§ **Entries supplied**:
***
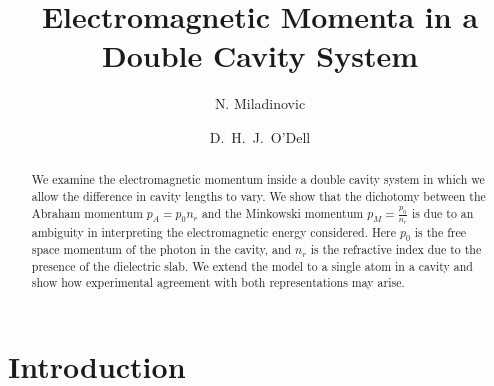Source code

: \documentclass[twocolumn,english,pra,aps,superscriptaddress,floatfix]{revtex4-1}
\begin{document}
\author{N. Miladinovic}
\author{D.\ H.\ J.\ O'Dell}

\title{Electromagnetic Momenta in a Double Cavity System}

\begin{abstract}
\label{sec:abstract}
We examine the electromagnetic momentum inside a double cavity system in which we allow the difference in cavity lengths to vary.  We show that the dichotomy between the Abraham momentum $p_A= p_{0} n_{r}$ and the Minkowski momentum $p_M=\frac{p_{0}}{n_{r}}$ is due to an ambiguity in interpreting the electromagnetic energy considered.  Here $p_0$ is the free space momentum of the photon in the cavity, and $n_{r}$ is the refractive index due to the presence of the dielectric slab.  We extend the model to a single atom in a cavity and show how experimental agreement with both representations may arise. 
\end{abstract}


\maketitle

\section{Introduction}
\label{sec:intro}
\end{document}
***
§ **To do**:
Look through the listing, and copy each line that contains the word "author".

§ **Answer to the exercise**:
\author{N. Miladinovic}
\author{D.\ H.\ J.\ O'Dell}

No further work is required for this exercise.